Minie: ”Harrie had veel verzorging nodig in die tijd zoals het schoonmaken van de wonden. Als ik maar met mijn handen richting zijn keel ging dan hadden we problemen. Het was eigenlijk ondragelijk door die brandwonden. Een schoonzus van mijn zus heeft een uitzonderlijke gave. Hier in het Limburgse zijn we doorgaans katholiek opgevoed en zijn we misschien eerder gevoelig voor dit soort dingen. Deze vrouw kan middels het geven van een bijzondere zegening zieken helpen. Het zegenen van de brandwonden hielp goed bij Harrie. Ook in het ziekenhuis waren ze verbaasd over de wonderbaarlijke verbetering van de brandwonden. ‘Wat hebben jullie gedaan,’ vroegen ze.”

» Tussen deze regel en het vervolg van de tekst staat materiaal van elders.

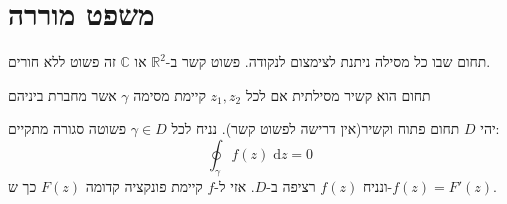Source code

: \documentclass{tstextbook}
\begin{document}
\section{משפט מוררה}

\begin{definition}
תחום שבו כל מסילה ניתנת לצימצום לנקודה. פשוט קשר ב-\(\mathbb{R}^2\) או \(\mathbb{C}\) זה פשוט ללא חורים.

\end{definition}
\begin{definition}
תחום הוא קשיר מסילתית אם לכל \(z_{1},z_{2}\) קיימת מסימה \(\gamma\) אשר מחברת ביניהם

\end{definition}
\begin{theorem}[ מוררה]
יהי \(D\) תחום פתוח וקשיר(אין דרישה לפשוט קשר). נניח לכל \(\gamma \in D\) פשוטה סגורה מתקיים:
$$\oint_{\gamma} f(z)\;\mathrm{d}z=0$$
ונניח \(f(z)\) רציפה ב-\(D\). אזי ל-\(f\) קיימת פונקציה קדומה \(F(z)\) כך ש-\(f(z)=F'(z)\).

\end{theorem}
\end{document}
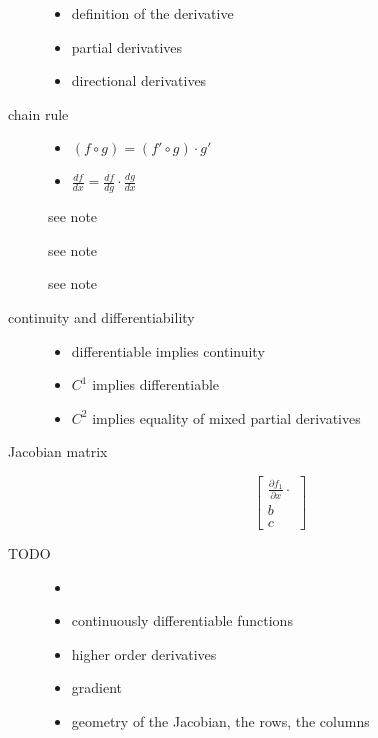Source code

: \begin{description}
\item[]\hfill
	\begin{itemize}
		\item definition of the derivative
		\item partial derivatives
		\item directional derivatives
	\end{itemize}
\item[chain rule]\hfill
	\begin{itemize}
	\item$(f\circ g) = (f' \circ g)\cdot g'$
	\item$\frac{d f}{d x} = \frac{d f}{d g}\cdot \frac{d g}{d x}$
	\end{itemize}
\item[] see note
\item[] see note
\item[] see note
\item[continuity and differentiability]\hfill
	\begin{itemize}
	\item differentiable implies continuity
	\item $C^1$ implies differentiable
	\item $C^2$ implies equality of mixed partial derivatives
	\end{itemize}
\item[Jacobian matrix]\hfill
	\begin{equation}
	 \begin{bmatrix*}
	  \frac{\partial f_1}{\partial  x} \cdot \\
	  b\\
	  c
	 \end{bmatrix*}
	\end{equation}

\item[TODO]\hfill
	\begin{itemize} 
	\item 
	\item continuously differentiable functions
	\item higher order derivatives
	\item gradient
	\item geometry of the Jacobian, the rows, the columns
	\end{itemize}
\end{description}


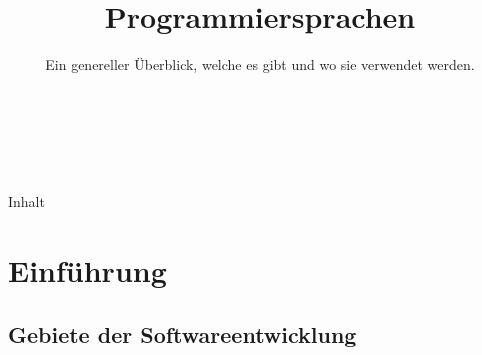 

\title{Programmiersprachen}
\subtitle{Ein genereller Überblick, welche es gibt und wo sie verwendet werden.}




\backgroundTitle
\begin{frame}
    \thispagestyle{empty}
    \begin{columns}
        \column{0.6\paperwidth}
        \color{hhuBlau}
        \LARGE \inserttitle\\[\baselineskip]
        \large \insertauthor
    \end{columns}
\end{frame}
\backgroundNormal

\begin{frame}{Inhalt}
    \thispagestyle{empty}
    \tableofcontents
\end{frame}


\section{Einführung}

%

\subsection{Gebiete der Softwareentwicklung}

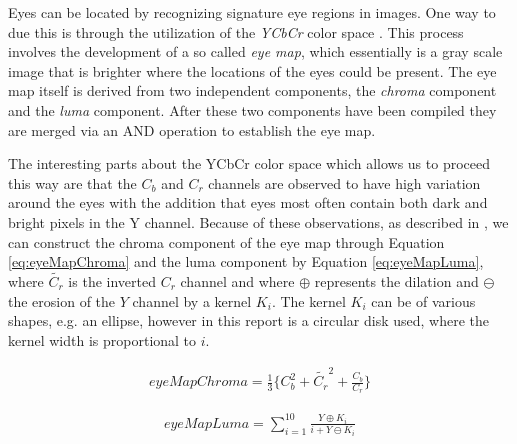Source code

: Eyes can be located by recognizing signature eye regions in images. One way to due this is through the utilization of the \textit{YCbCr} color space \cite{fdInColorImages}. This process involves the development of a so called \textit{eye map}, which essentially is a gray scale image that is brighter where the locations of the eyes could be present. The eye map itself is derived from two independent components, the \textit{chroma} component and the \textit{luma} component. After these two components have been compiled they are merged via an AND operation to establish the eye map. 

The interesting parts about the YCbCr color space which allows us to proceed this way are that the $C_{b}$ and $C_{r}$ channels are observed to have high variation around the eyes with the addition that eyes most often contain both dark and bright pixels in the Y channel. Because of these observations, as described in \cite{fdInColorImages}, we can construct  the chroma component of the eye map through Equation \ref{eq:eyeMapChroma} and the luma component by Equation \ref{eq:eyeMapLuma}, where $\tilde{C_r}$ is the inverted $C_r$ channel and where $\oplus$ represents the dilation and $\ominus$ the erosion of the $Y$ channel by a kernel $K_{i}$. The kernel $K_{i}$ can be of various shapes, e.g. an ellipse, however in this report is a circular disk used, where the kernel width is proportional to $i$.

\begin{equation} \label{eq:eyeMapChroma}
\begin{split}
eyeMapChroma = \frac{1}{3} \lbrace C_b^2 + \tilde{C_r}^2 + \frac{C_b}{C_r} \rbrace
\end{split}
\end{equation}

\begin{equation} \label{eq:eyeMapLuma}
\begin{split}
  eyeMapLuma = \sum_{i=1}^{10}\frac{Y\oplus K_{i}}{i + Y\ominus  K_{i}}
\end{split}
\end{equation}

“Begin zomer 2014 kreeg ik niet alleen opnieuw slikklachten, maar ook last van erge oorpijn,” vertelt Harrie. “Achteraf gezien heb ik een half jaar te lang doorgelopen. In die periode hebben ze wel drie keer een scan gedaan. Vanwege de oorpijn werd er een kijkoperatie uitgevoerd. De tumor die toen werd vastgesteld in de overgang van het strottenhoofd naar de slokdarm is eerst gelaserd. Tussendoor ben ik nog voor een second opinion naar het ziekenhuis in Leuven geweest. De uiteindelijke oplossing was een operatie die inhield dat de tumor in de slokdarm werd weggenomen. Uit voorzorg zijn daarbij de stembanden en het strottenhoofd verwijderd. Er zijn aders uit mijn pols gehaald om een goede stoma mogelijk te maken. Normaal spreken, ruiken en eten waren niet meer mogelijk. Een rugzakje met sondevoeding was de enige oplossing. We hadden geen keuze en zaten al met palliatieve zorg in ons hoofd omdat we dachten dat het een aflopende zaak was. Er bleek nog een tweede operatie nodig waarbij wederom bloedvaten uit de pols en huid van een been nodig waren om de problemen bij mijn hals en stoma goed te kunnen oplossen. Het waren operaties in bestraald gebied en dus heel risicovol. Het plaatsen van een stemprothese was niet mogelijk volgens prof. dr. Kremer in Maastricht, omdat mijn keel als het ware afgesloten was. In die tijd hadden we nog geen contact met een patiëntenvoorlichter van de vereniging, dat was jammer, maar ik leerde uiteindelijk toch spreken met een Servox Electrolarynx.”

Bedevaart

“We maakten een heel intensieve tijd door samen”, knikt Minie. “Ik was niet alleen zijn vrouw maar ook zijn begeleider en chauffeur. We kregen veel steun van familieleden en vrienden in die zware periode. Na een van de operaties had Harrie bijvoorbeeld alle apparatuur losgetrokken. Hij had een delier gekregen en was totaal de weg kwijt. Contact leggen door spreken of schrijven is dan niet mogelijk. Het delier heeft ongeveer negen maanden geduurd. In die tijd moest er ook nog een fikse ingreep plaatsvinden waarna Harrie 24 uur per dag begeleiding nodig had. Dat hebben we met de familie moeten oplossen. Doordat we dit allemaal zo goed en zo kwaad als het kon zijn doorgekomen, hebben we om te danken met de organisatie Limburgse Bedevaarten een bezoek aan Lourdes gebracht. Harrie was een half jaar niet thuis door een opname van drie maanden in het ziekenhuis en daarna nog drie maanden in een verzorgingshuis. Het herstel was een lijdensweg. Alles moest goed dichtgroeien. Als er een lek zou komen, zou er een groot probleem ontstaan. We waren op zoek naar hulp in die tijd en zijn een keer naar het Toon Hermanshuis in Heerlen gegaan. Daar was voor ons op dat moment geen oplossing. Na een jaar hoorden we over de contactmiddagen in Hoensbroek van de patiëntenvereniging. De sfeer daar en de geboden hulp sloten wel goed bij onze wensen aan.”

Vervolg

Het gaat nu anderhalf jaar ‘goed’, maar er komt nog een vervolg: Harrie moet een heupoperatie ondergaan. Mogelijk volgt daarna nog een ingreep aan zijn rug. Maar Minie en Harrie zijn het erover eens: ”We lossen dit samen ook wel weer op, bijvoorbeeld door de medicatie aan te passen en vloeibaar te maken. Net zoals bij het missen van smaak. Harrie proeft het eten, kauwt goed en spuugt het bijna ongezien weer uit in een bakje. We dekken de tafel ook nog altijd voor ons allebei!”